Content starts

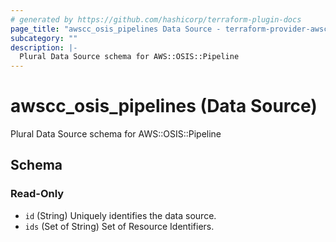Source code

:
 ```yaml
---
# generated by https://github.com/hashicorp/terraform-plugin-docs
page_title: "awscc_osis_pipelines Data Source - terraform-provider-awscc"
subcategory: ""
description: |-
  Plural Data Source schema for AWS::OSIS::Pipeline
---
```


# awscc_osis_pipelines (Data Source)

Plural Data Source schema for AWS::OSIS::Pipeline



<!-- schema generated by tfplugindocs -->
## Schema

### Read-Only

- `id` (String) Uniquely identifies the data source.
- `ids` (Set of String) Set of Resource Identifiers.
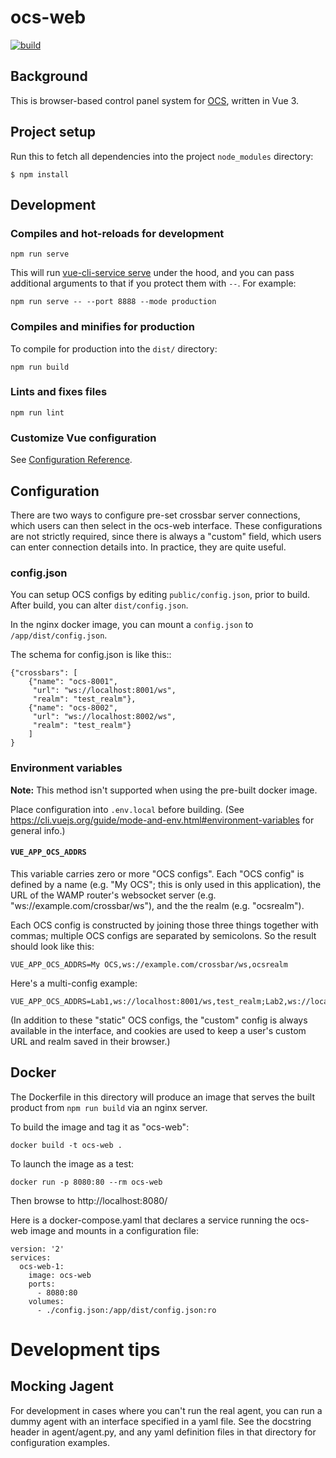 # ocs-web

[![build](https://img.shields.io/github/actions/workflow/status/simonsobs/ocs-web/build.yaml?branch=main)](https://github.com/simonsobs/ocs-web/actions/workflows/build.yaml)

## Background

This is browser-based control panel system for
[OCS](https://github.com/simonsobs/ocs), written in Vue 3.

## Project setup

Run this to fetch all dependencies into the project `node_modules`
directory:

```
$ npm install
```

## Development

### Compiles and hot-reloads for development

```
npm run serve
```

This will run [vue-cli-service
serve](https://cli.vuejs.org/guide/cli-service.html#vue-cli-service-serve)
under the hood, and you can pass additional arguments to that if you
protect them with `--`.  For example:

```
npm run serve -- --port 8888 --mode production
```

### Compiles and minifies for production

To compile for production into the `dist/` directory:

```
npm run build
```

### Lints and fixes files

```
npm run lint
```

### Customize Vue configuration
See [Configuration Reference](https://cli.vuejs.org/config/).


## Configuration

There are two ways to configure pre-set crossbar server connections, which
users can then select in the ocs-web interface. These configurations are not
strictly required, since there is always a "custom" field, which users can enter
connection details into. In practice, they are quite useful.

### config.json

You can setup OCS configs by editing `public/config.json`, prior to
build. After build, you can alter `dist/config.json`.

In the nginx docker image, you can mount a `config.json` to
`/app/dist/config.json`.

The schema for config.json is like this::

```
{"crossbars": [
    {"name": "ocs-8001",
     "url": "ws://localhost:8001/ws",
     "realm": "test_realm"},
    {"name": "ocs-8002",
     "url": "ws://localhost:8002/ws",
     "realm": "test_realm"}
    ]
}
```


### Environment variables

**Note:** This method isn't supported when using the pre-built docker image.

Place configuration into `.env.local` before building. (See
https://cli.vuejs.org/guide/mode-and-env.html#environment-variables
for general info.)

#### `VUE_APP_OCS_ADDRS`

This variable carries zero or more "OCS configs".  Each "OCS config"
is defined by a name (e.g. "My OCS"; this is only used in this
application), the URL of the WAMP router's websocket server
(e.g. "ws://example.com/crossbar/ws"), and the the realm
(e.g. "ocsrealm").

Each OCS config is constructed by joining those three things together
with commas; multiple OCS configs are separated by semicolons.  So the
result should look like this:

```
VUE_APP_OCS_ADDRS=My OCS,ws://example.com/crossbar/ws,ocsrealm
```

Here's a multi-config example:
```
VUE_APP_OCS_ADDRS=Lab1,ws://localhost:8001/ws,test_realm;Lab2,ws://localhost:8002/ws,test_realm
```

(In addition to these "static" OCS configs, the "custom" config is
always available in the interface, and cookies are used to keep a
user's custom URL and realm saved in their browser.)

## Docker

The Dockerfile in this directory will produce an image that serves the built
product from `npm run build` via an nginx server.

To build the image and tag it as "ocs-web":
```
docker build -t ocs-web .
```

To launch the image as a test:
```
docker run -p 8080:80 --rm ocs-web
```

Then browse to http://localhost:8080/

Here is a docker-compose.yaml that declares a service running the
ocs-web image and mounts in a configuration file:
```
version: '2'
services:
  ocs-web-1:
    image: ocs-web
    ports:
      - 8080:80
    volumes:
      - ./config.json:/app/dist/config.json:ro
```

# Development tips

## Mocking Jagent

For development in cases where you can't run the real agent, you can
run a dummy agent with an interface specified in a yaml file.  See the
docstring header in agent/agent.py, and any yaml definition files in
that directory for configuration examples.
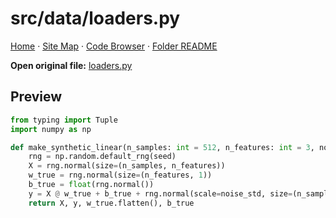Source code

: # src/data/loaders.py

[Home](../../../index.md) · [Site Map](../../../site-map.md) · [Code Browser](../../../code-browser.md) · [Folder README](../../../../src/data/README.md)

**Open original file:** [loaders.py](../../../../src/data/loaders.py)

## Preview

```python
from typing import Tuple
import numpy as np

def make_synthetic_linear(n_samples: int = 512, n_features: int = 3, noise_std: float = 0.1, seed: int = 0) -> Tuple[np.ndarray, np.ndarray, np.ndarray, float]:
    rng = np.random.default_rng(seed)
    X = rng.normal(size=(n_samples, n_features))
    w_true = rng.normal(size=(n_features, 1))
    b_true = float(rng.normal())
    y = X @ w_true + b_true + rng.normal(scale=noise_std, size=(n_samples, 1))
    return X, y, w_true.flatten(), b_true

```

Content ends

*Exercise requirements*:
If any image appears in the entries, omit it and return the rest verbatim.

*Response area*:
Source code

:
 ```yaml
---
# generated by https://github.com/hashicorp/terraform-plugin-docs
page_title: "awscc_osis_pipelines Data Source - terraform-provider-awscc"
subcategory: ""
description: |-
  Plural Data Source schema for AWS::OSIS::Pipeline
---
```


# awscc_osis_pipelines (Data Source)

Plural Data Source schema for AWS::OSIS::Pipeline



<!-- schema generated by tfplugindocs -->
## Schema

### Read-Only

- `id` (String) Uniquely identifies the data source.
- `ids` (Set of String) Set of Resource Identifiers.
 # ocs-web

[![build](https://img.shields.io/github/actions/workflow/status/simonsobs/ocs-web/build.yaml?branch=main)](https://github.com/simonsobs/ocs-web/actions/workflows/build.yaml)

## Background

This is browser-based control panel system for
[OCS](https://github.com/simonsobs/ocs), written in Vue 3.

## Project setup

Run this to fetch all dependencies into the project `node_modules`
directory:

```
$ npm install
```

## Development

### Compiles and hot-reloads for development

```
npm run serve
```

This will run [vue-cli-service
serve](https://cli.vuejs.org/guide/cli-service.html#vue-cli-service-serve)
under the hood, and you can pass additional arguments to that if you
protect them with `--`.  For example:

```
npm run serve -- --port 8888 --mode production
```

### Compiles and minifies for production

To compile for production into the `dist/` directory:

```
npm run build
```

### Lints and fixes files

```
npm run lint
```

### Customize Vue configuration
See [Configuration Reference](https://cli.vuejs.org/config/).


## Configuration

There are two ways to configure pre-set crossbar server connections, which
users can then select in the ocs-web interface. These configurations are not
strictly required, since there is always a "custom" field, which users can enter
connection details into. In practice, they are quite useful.

### config.json

You can setup OCS configs by editing `public/config.json`, prior to
build. After build, you can alter `dist/config.json`.

In the nginx docker image, you can mount a `config.json` to
`/app/dist/config.json`.

The schema for config.json is like this::

```
{"crossbars": [
    {"name": "ocs-8001",
     "url": "ws://localhost:8001/ws",
     "realm": "test_realm"},
    {"name": "ocs-8002",
     "url": "ws://localhost:8002/ws",
     "realm": "test_realm"}
    ]
}
```


### Environment variables

**Note:** This method isn't supported when using the pre-built docker image.

Place configuration into `.env.local` before building. (See
https://cli.vuejs.org/guide/mode-and-env.html#environment-variables
for general info.)

#### `VUE_APP_OCS_ADDRS`

This variable carries zero or more "OCS configs".  Each "OCS config"
is defined by a name (e.g. "My OCS"; this is only used in this
application), the URL of the WAMP router's websocket server
(e.g. "ws://example.com/crossbar/ws"), and the the realm
(e.g. "ocsrealm").

Each OCS config is constructed by joining those three things together
with commas; multiple OCS configs are separated by semicolons.  So the
result should look like this:

```
VUE_APP_OCS_ADDRS=My OCS,ws://example.com/crossbar/ws,ocsrealm
```

Here's a multi-config example:
```
VUE_APP_OCS_ADDRS=Lab1,ws://localhost:8001/ws,test_realm;Lab2,ws://localhost:8002/ws,test_realm
```

(In addition to these "static" OCS configs, the "custom" config is
always available in the interface, and cookies are used to keep a
user's custom URL and realm saved in their browser.)

## Docker

The Dockerfile in this directory will produce an image that serves the built
product from `npm run build` via an nginx server.

To build the image and tag it as "ocs-web":
```
docker build -t ocs-web .
```

To launch the image as a test:
```
docker run -p 8080:80 --rm ocs-web
```

Then browse to http://localhost:8080/

Here is a docker-compose.yaml that declares a service running the
ocs-web image and mounts in a configuration file:
```
version: '2'
services:
  ocs-web-1:
    image: ocs-web
    ports:
      - 8080:80
    volumes:
      - ./config.json:/app/dist/config.json:ro
```

# Development tips

## Mocking Jagent

For development in cases where you can't run the real agent, you can
run a dummy agent with an interface specified in a yaml file.  See the
docstring header in agent/agent.py, and any yaml definition files in
that directory for configuration examples.
Source code

: # src/data/loaders.py

[Home](../../../index.md) · [Site Map](../../../site-map.md) · [Code Browser](../../../code-browser.md) · [Folder README](../../../../src/data/README.md)

**Open original file:** [loaders.py](../../../../src/data/loaders.py)

## Preview

```python
from typing import Tuple
import numpy as np

def make_synthetic_linear(n_samples: int = 512, n_features: int = 3, noise_std: float = 0.1, seed: int = 0) -> Tuple[np.ndarray, np.ndarray, np.ndarray, float]:
    rng = np.random.default_rng(seed)
    X = rng.normal(size=(n_samples, n_features))
    w_true = rng.normal(size=(n_features, 1))
    b_true = float(rng.normal())
    y = X @ w_true + b_true + rng.normal(scale=noise_std, size=(n_samples, 1))
    return X, y, w_true.flatten(), b_true

```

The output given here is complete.